In test b3, f3' looks at bin T. In test a3, f3 cannot look at bin T since in room NTL, things have no bin T's, so it's an invalid request.

As far as programming equivalency, we can compare these to language operations that compare equivalency of value, and/or type information. It can illustrate why tag-free languages have no "typeName()" kind of operation that returns a variable's type, such as "integer" or "date", yet still have operations like "isNumeric", or why variables assigned with quotes act different than those without quotes (a=123 vs. a="123"). Some operations look in or use both bins and some only look in or use one, perhaps because there is no second bin in some languages/rooms (or a given language never uses the second bin...in a detectable way at least such that erasing it from the model produces the same results).

Now you have suggested that "tag" is the equivalent of "type" such that I should drop "tag" and just use "type". And then you also said that parse-based parameter checking like that in Example CF002 does mean that "types are involved" or at least it's legitimate for a regular developer to say "types are involved". If they are involved, we cannot test that fact if they are equivalent to tags. In other words, there's no test to prove that CF uses a bin T for variables; and the existence of only bin V is sufficient to produce the right answer (mirror the program results). So yes we can pretend that bin T exists in the CF room's things, but it changes no known test done in room CF, and thus it does not add to explanation. Maybe you can add something else(s) to "things" to explain the test results, but you have not clearly identified what those additions are in terms that can be put into our 1st grade room experiments. And if it's always there (or allowed to be used), then it does not explain the different kind of rooms. You cannot have your cake and eat it too: always there versus lack of existence (or banning usage) affecting results.

Note that dynamic languages that are tag-based languages tend to pass and fail equivalent or very similar groups of tests compared with tag-free languages. I've yet to find one that dances in the grey area. Thus, the model has a consistency outside of one language. Thus, if a room allows things to have 2 bins, it's consistent across all the things in the room. (At least on the scalar scope). We could get the equivalent results by just saying that no tests in room NTL use the bin T of things, but the model is more striking and visual and clear if we just chop it out altogether. It's easier to visualize not doing things to something if that something simply doesn't exist (and reduce emulation mistakes since if you forget, the lack of existence is a blunt reminder. You can't put on your glasses if you don't have a head.) -t

Sorry, this "room" analogy loses me. How or where exactly is "reference to type" not equivalent to "tag" in CF?

Serious, it loses you? Eye eye eye. It appears we think so much different from each other that communication is nearly impossible.

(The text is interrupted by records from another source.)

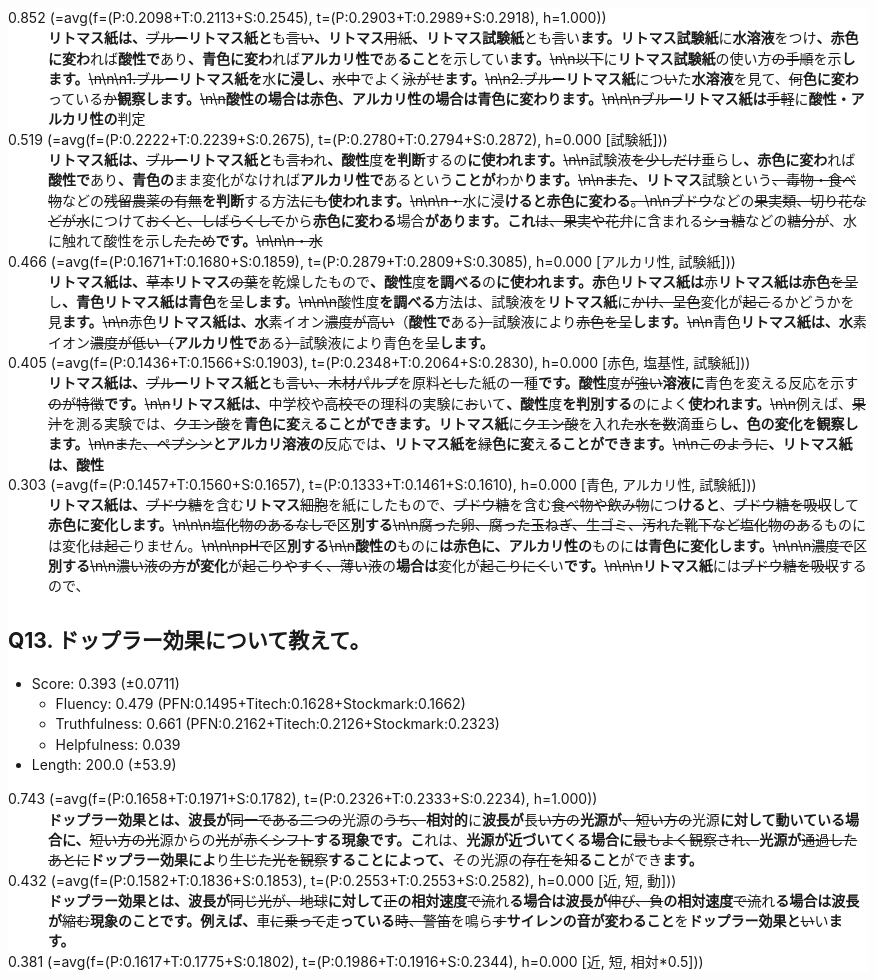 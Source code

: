 <dl>
<dt>0.852 (=avg(f=(P:0.2098+T:0.2113+S:0.2545), t=(P:0.2903+T:0.2989+S:0.2918), h=1.000))</dt>
<dd><b>リトマス紙は、</b><s>ブルー</s><b>リトマス紙と</b>も<s>言い</s><b>、リトマス</b><s>用紙</s><b>、リトマス試験紙</b>とも<s>言</s>い<b>ます。リトマス試験紙</b>に<b>水溶液</b>をつけ<b>、赤色に変わ</b>れば<b>酸性で</b>あり<b>、青色に変わ</b>れば<b>アルカリ性で</b>あ<b>ること</b>を示してい<b>ます。</b><s>&#92;n&#92;n以下</s>に<b>リトマス試験紙</b>の使い方<s>の手順</s>を示<b>します。</b><s>&#92;n&#92;n&#92;n1&#46;ブルー</s><b>リトマス紙を</b>水<b>に浸し、</b><s>水中</s>でよく<s>泳がせ</s><b>ます。</b><s>&#92;n&#92;n2&#46;ブルー</s><b>リトマス紙</b>につ<s>い</s>た<b>水溶液</b>を見て、<s>何</s><b>色に変わ</b>っている<s>か</s><b>観察します。</b><s>&#92;n&#92;n</s><b>酸性の場合は赤色、アルカリ性の場合は青色に変わります。</b><s>&#92;n&#92;n&#92;nブルー</s><b>リトマス紙は</b><s>手軽</s>に<b>酸性・アルカリ性の</b>判定</dd>
<dt>0.519 (=avg(f=(P:0.2222+T:0.2239+S:0.2675), t=(P:0.2780+T:0.2794+S:0.2872), h=0.000 [試験紙]))</dt>
<dd><b>リトマス紙は、</b><s>ブルー</s><b>リトマス紙と</b>も<s>言わ</s>れ<b>、酸性</b>度<b>を判断</b>するの<b>に使われます。</b><s>&#92;n&#92;n</s>試験液<s>を少しだけ</s>垂らし<b>、赤色に変わ</b>れば<b>酸性で</b>あり<b>、青色の</b>まま変化がなければ<b>アルカリ性で</b>あるという<b>ことが</b>わか<b>ります。</b><s>&#92;n&#92;nまた</s><b>、リトマス</b>試験という<s>、毒物・食べ物</s>などの<s>残留農薬の有無</s><b>を判断</b>する方法<s>にも</s><b>使われます。</b><s>&#92;n&#92;n&#92;n・</s>水に浸<b>けると赤色に変わる</b><s>。&#92;n&#92;nブドウ</s>などの<s>果実類、切り花などが水</s>につけて<s>おくと、しばらくして</s>から<b>赤色に変わる</b>場合<b>があります。これ</b><s>は、果実や花弁</s>に含まれる<s>ショ糖</s>などの<s>糖分が</s>、水に触れて酸性を示し<s>たため</s><b>です。</b><s>&#92;n&#92;n&#92;n・水</s></dd>
<dt>0.466 (=avg(f=(P:0.1671+T:0.1680+S:0.1859), t=(P:0.2879+T:0.2809+S:0.3085), h=0.000 [アルカリ性, 試験紙]))</dt>
<dd><b>リトマス紙は、</b><s>草本</s><b>リトマス</b><s>の葉</s>を乾燥したもので<b>、酸性</b>度<b>を調べる</b>の<b>に使われます。赤</b>色<b>リトマス紙は</b>赤<b>リトマス紙は赤色</b><s>を呈</s>し<b>、青色リトマス紙は青色</b>を<s>呈</s><b>します。</b><s>&#92;n&#92;n&#92;n</s>酸性度<b>を調べる</b>方法は、試験液を<b>リトマス紙</b>に<s>かけ、呈色</s>変化が<s>起こ</s>るかどうかを見<b>ます。</b><s>&#92;n&#92;n</s>赤色<b>リトマス紙は、水</b>素イオン<s>濃度が高い</s>（<b>酸性で</b>ある<s>）</s>試験液により<s>赤色を呈</s><b>します。</b><s>&#92;n&#92;n</s>青色<b>リトマス紙は、水</b>素イオン<s>濃度が低い（</s><b>アルカリ性で</b>ある<s>）</s>試験液により青色を<s>呈</s><b>します。</b></dd>
<dt>0.405 (=avg(f=(P:0.1436+T:0.1566+S:0.1903), t=(P:0.2348+T:0.2064+S:0.2830), h=0.000 [赤色, 塩基性, 試験紙]))</dt>
<dd><b>リトマス紙は、</b><s>ブルー</s><b>リトマス紙と</b>も<s>言い、木材パルプ</s>を原料<s>とし</s>た紙の一種<b>です。酸性</b>度<s>が強い</s><b>溶液に</b>青色を変える反応を示す<s>のが特徴</s><b>です。</b><s>&#92;n&#92;n</s><b>リトマス紙は、</b>中学校や<s>高校で</s>の理科の実験に<s>お</s>いて<b>、酸性</b>度<b>を判別する</b>のによく<b>使われます。</b><s>&#92;n&#92;n</s>例えば、<s>果汁</s>を測る実験では、<s>クエン酸</s>を<b>青色に変</b>え<b>ることができます。リトマス紙</b>に<s>クエン酸</s>を入れ<s>た水を数</s>滴垂ら<b>し、色の変化を観察します。</b><s>&#92;n&#92;nまた、ペプシン</s><b>とアルカリ溶液の</b>反応では<b>、リトマス紙を</b><s>緑</s><b>色に変</b>え<b>ることができます。</b><s>&#92;n&#92;nこのように</s><b>、リトマス紙は、酸性</b></dd>
<dt>0.303 (=avg(f=(P:0.1457+T:0.1560+S:0.1657), t=(P:0.1333+T:0.1461+S:0.1610), h=0.000 [青色, アルカリ性, 試験紙]))</dt>
<dd><b>リトマス紙は、</b><s>ブドウ糖</s>を含む<b>リトマス</b><s>細胞</s>を紙にしたもので、<s>ブドウ糖</s>を含む<s>食べ物や飲み物</s>につ<b>けると</b>、<s>ブドウ糖を吸収</s>して<b>赤色に変化します。</b><s>&#92;n&#92;n&#92;n塩化物のあるなしで</s>区<b>別する</b><s>&#92;n&#92;n腐った卵、腐った玉ねぎ、生ゴミ、汚れた靴下など塩化物のあ</s>るものには変化<s>は起こ</s>りません。<s>&#92;n&#92;n&#92;npHで</s>区<b>別する</b><s>&#92;n&#92;n</s><b>酸性の</b>ものに<b>は赤色に、アルカリ性の</b>ものに<b>は青色に変化します。</b><s>&#92;n&#92;n&#92;n濃度で</s>区<b>別する</b><s>&#92;n&#92;n濃い液の方</s><b>が変化</b>が<s>起こりやすく、薄い液</s>の<b>場合は</b>変化が<s>起こりにく</s>い<b>です。</b><s>&#92;n&#92;n&#92;n</s><b>リトマス紙</b>には<s>ブドウ糖を吸収</s>するので、</dd>
</dl>

## <a name="Q13"></a>Q13. ドップラー効果について教えて。

- Score: 0.393 (±0.0711)
  - Fluency: 0.479 (PFN:0.1495+Titech:0.1628+Stockmark:0.1662)
  - Truthfulness: 0.661 (PFN:0.2162+Titech:0.2126+Stockmark:0.2323)
  - Helpfulness: 0.039
- Length: 200.0 (±53.9)

<dl>
<dt>0.743 (=avg(f=(P:0.1658+T:0.1971+S:0.1782), t=(P:0.2326+T:0.2333+S:0.2234), h=1.000))</dt>
<dd><b>ドップラー効果とは、波長が</b><s>同一である二つの</s>光源の<s>うち、</s><b>相対的</b>に<b>波長が</b>長<s>い方の</s><b>光源が</b><s>、短い方の</s>光源<b>に対して動いている場合に、</b><s>短い方の光</s>源からの<s>光が赤くシフト</s><b>する現象です。こ</b>れは、<b>光源が近づいてくる場合に</b><s>最もよく観察され、</s><b>光源が</b><s>通過したあとに</s><b>ドップラー効果によ</b>り<s>生じた光を観察</s><b>することによって、</b>その光源の<s>存在を知</s><b>ること</b>ができ<b>ます。</b></dd>
<dt>0.432 (=avg(f=(P:0.1582+T:0.1836+S:0.1853), t=(P:0.2553+T:0.2553+S:0.2582), h=0.000 [近, 短, 動]))</dt>
<dd><b>ドップラー効果とは、波長が</b><s>同じ光が、地球</s><b>に対して</b><s>正</s><b>の相対速度</b><s>で流</s>れ<b>る場合は波長が</b><s>伸び、負</s><b>の相対速度</b><s>で流</s>れ<b>る場合は波長が</b><s>縮む</s><b>現象のことです。例えば、</b>車<s>に乗って</s>走<b>っている</b><s>時、警笛</s>を鳴ら<s>す</s><b>サイレンの音が変わること</b>を<b>ドップラー効果と</b><s>い</s>い<b>ます。</b></dd>
<dt>0.381 (=avg(f=(P:0.1617+T:0.1775+S:0.1802), t=(P:0.1986+T:0.1916+S:0.2344), h=0.000 [近, 短, 相対*0.5]))</dt>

The goal was to create a "mechanical" model that ordinary people can relate to on everyday terms built with everyday items and watch the model "run" and know what is happening because it is built on everyday concepts and parts, and the model can predict and demonstrate (or emulate) what programs are doing (with issues at hand). Observers don't need to know Fluppenheimer's Spasticated Typeclass Theory to follow along. (We can tweak the above to formalize it bit more, but it would lengthen written descriptions.)

As far as equivalency, it's a conundrum. If they are equivalent, then CF "has no (detectable) types" (for scalars at least). But you said it did based on an earlier version of Example CF002 in DefinitionOfTypeTag.

• You've raised this apparent tag vs type "conundrum" in the context of CF before, but I'm afraid I don't see the conundrum. Could you explain?

{Ok, you intend it to be a model (presumably of program behavior). What you need to actually make it a model is a description of how to map program behavior to your boxes and stuffed animals. You also need to explain how this model is relevant to the issues on DefinitionOfTypeTag (I'm also presuming that it's related, although it's hard to tell.)}

I thought I did. I'll ponder alternative approaches. Maybe if I say the same thing 20 different ways, it will eventually click with somebody. 19 aint good enough.